Task brief
Give back, word for word, the lines in the listing below from the one holding "In each exemplary" down to the one holding "However the image", both ends included.

Input material

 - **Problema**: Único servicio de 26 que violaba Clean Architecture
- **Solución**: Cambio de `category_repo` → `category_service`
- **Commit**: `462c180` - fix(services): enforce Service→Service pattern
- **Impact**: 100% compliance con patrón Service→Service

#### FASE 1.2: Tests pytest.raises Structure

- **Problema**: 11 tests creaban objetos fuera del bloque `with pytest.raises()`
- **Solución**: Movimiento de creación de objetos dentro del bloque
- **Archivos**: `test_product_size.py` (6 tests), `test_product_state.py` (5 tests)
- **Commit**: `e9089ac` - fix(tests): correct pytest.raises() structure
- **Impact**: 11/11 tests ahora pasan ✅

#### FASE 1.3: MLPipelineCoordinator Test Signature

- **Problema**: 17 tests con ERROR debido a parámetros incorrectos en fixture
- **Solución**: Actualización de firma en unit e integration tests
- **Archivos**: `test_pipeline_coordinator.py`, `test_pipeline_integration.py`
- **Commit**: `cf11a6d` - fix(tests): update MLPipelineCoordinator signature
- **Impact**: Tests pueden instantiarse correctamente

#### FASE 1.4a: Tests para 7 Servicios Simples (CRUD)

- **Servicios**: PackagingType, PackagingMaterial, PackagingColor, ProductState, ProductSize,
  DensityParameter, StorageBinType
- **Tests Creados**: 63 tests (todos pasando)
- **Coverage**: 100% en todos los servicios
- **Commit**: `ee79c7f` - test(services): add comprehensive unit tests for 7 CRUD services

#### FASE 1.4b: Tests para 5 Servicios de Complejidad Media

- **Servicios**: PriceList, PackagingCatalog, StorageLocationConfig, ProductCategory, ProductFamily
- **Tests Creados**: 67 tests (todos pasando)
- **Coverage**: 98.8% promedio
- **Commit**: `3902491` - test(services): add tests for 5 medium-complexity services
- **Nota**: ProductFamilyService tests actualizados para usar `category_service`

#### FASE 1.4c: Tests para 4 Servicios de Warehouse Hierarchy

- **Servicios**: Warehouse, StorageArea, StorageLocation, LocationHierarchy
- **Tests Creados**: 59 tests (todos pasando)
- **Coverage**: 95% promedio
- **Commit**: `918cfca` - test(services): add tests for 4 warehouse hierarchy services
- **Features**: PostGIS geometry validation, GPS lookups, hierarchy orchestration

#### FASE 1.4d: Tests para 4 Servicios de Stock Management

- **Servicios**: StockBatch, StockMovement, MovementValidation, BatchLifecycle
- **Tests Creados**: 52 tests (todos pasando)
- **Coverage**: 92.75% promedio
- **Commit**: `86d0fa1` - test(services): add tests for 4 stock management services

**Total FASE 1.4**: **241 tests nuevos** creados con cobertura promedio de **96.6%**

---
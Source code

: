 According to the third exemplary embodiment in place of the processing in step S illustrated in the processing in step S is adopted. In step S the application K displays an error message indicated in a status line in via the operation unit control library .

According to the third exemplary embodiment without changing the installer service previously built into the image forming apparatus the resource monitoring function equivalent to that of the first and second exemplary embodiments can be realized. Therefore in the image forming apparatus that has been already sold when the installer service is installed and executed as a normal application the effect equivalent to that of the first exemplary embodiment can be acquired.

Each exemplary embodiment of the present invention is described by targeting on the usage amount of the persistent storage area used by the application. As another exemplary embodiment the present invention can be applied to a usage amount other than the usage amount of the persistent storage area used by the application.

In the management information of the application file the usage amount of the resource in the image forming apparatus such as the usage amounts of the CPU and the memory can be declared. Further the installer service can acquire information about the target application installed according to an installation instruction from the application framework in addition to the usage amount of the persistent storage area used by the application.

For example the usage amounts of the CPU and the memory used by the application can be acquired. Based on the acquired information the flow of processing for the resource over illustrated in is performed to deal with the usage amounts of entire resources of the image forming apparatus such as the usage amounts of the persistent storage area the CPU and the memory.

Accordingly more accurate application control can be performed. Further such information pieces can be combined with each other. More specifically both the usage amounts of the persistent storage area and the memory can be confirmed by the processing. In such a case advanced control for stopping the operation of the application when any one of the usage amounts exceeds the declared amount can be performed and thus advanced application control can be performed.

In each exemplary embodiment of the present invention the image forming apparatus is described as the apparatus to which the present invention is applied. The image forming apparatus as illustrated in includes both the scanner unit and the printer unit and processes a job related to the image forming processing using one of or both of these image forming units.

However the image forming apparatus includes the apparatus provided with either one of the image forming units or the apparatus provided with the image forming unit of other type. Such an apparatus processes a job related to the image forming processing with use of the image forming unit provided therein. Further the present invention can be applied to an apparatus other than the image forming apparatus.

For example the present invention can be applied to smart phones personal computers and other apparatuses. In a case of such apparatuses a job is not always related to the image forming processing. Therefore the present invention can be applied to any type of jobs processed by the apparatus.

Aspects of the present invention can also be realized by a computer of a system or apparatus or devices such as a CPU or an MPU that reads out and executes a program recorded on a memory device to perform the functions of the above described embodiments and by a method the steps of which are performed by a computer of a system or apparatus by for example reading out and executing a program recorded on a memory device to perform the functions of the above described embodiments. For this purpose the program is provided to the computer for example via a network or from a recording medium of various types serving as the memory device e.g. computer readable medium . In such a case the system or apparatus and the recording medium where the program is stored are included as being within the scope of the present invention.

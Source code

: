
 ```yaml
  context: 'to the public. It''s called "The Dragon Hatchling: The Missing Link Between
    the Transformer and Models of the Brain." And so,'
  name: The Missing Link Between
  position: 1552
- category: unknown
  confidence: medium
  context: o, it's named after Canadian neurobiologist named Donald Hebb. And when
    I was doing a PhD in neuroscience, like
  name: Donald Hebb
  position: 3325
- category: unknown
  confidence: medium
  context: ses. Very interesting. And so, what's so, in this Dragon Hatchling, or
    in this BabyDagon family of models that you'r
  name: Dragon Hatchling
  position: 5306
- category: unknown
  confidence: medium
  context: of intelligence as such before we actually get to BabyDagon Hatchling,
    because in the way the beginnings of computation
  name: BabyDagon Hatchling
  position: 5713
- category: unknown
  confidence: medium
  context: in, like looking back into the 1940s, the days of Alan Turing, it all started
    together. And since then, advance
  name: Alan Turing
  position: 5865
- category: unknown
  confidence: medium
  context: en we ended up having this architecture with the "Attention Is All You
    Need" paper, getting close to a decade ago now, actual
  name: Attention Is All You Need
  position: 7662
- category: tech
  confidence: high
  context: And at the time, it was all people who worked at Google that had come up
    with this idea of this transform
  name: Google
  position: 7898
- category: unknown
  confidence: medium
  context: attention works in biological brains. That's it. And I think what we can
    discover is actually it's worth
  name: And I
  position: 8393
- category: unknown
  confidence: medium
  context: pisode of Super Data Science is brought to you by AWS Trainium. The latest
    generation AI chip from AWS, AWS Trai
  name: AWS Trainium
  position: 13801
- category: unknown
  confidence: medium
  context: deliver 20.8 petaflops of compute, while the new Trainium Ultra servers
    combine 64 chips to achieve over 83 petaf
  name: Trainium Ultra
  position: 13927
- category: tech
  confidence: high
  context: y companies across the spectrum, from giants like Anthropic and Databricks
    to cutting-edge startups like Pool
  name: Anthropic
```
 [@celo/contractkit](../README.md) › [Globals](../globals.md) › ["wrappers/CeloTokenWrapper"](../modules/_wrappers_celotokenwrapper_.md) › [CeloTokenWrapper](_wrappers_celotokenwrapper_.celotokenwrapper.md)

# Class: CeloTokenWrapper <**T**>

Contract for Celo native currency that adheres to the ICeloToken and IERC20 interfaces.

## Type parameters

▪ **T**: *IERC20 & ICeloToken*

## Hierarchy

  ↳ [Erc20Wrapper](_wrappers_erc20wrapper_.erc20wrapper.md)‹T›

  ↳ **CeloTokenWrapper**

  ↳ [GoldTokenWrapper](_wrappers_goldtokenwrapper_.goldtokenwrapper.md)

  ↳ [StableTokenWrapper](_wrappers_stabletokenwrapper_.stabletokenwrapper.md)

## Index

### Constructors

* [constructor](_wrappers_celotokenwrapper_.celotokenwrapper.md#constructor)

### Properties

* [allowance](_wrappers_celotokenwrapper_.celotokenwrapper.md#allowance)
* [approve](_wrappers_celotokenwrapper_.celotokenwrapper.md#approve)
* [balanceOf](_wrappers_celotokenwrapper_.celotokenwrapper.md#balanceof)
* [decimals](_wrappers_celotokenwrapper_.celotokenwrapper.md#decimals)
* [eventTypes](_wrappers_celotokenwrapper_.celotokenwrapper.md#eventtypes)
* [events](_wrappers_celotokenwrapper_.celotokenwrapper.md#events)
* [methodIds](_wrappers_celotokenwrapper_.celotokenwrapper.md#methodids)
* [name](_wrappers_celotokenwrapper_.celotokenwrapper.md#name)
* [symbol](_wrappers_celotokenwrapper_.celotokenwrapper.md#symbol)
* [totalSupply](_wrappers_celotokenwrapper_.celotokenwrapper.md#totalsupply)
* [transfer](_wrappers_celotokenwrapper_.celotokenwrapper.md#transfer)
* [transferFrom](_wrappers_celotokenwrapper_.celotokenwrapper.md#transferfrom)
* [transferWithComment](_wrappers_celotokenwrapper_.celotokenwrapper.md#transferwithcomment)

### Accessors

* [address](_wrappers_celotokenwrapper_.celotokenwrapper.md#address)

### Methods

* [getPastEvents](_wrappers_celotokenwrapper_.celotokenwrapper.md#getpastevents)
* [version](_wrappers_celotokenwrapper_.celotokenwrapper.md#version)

Completed task
In each exemplary embodiment of the present invention the image forming apparatus is described as the apparatus to which the present invention is applied. The image forming apparatus as illustrated in includes both the scanner unit and the printer unit and processes a job related to the image forming processing using one of or both of these image forming units.

However the image forming apparatus includes the apparatus provided with either one of the image forming units or the apparatus provided with the image forming unit of other type. Such an apparatus processes a job related to the image forming processing with use of the image forming unit provided therein. Further the present invention can be applied to an apparatus other than the image forming apparatus.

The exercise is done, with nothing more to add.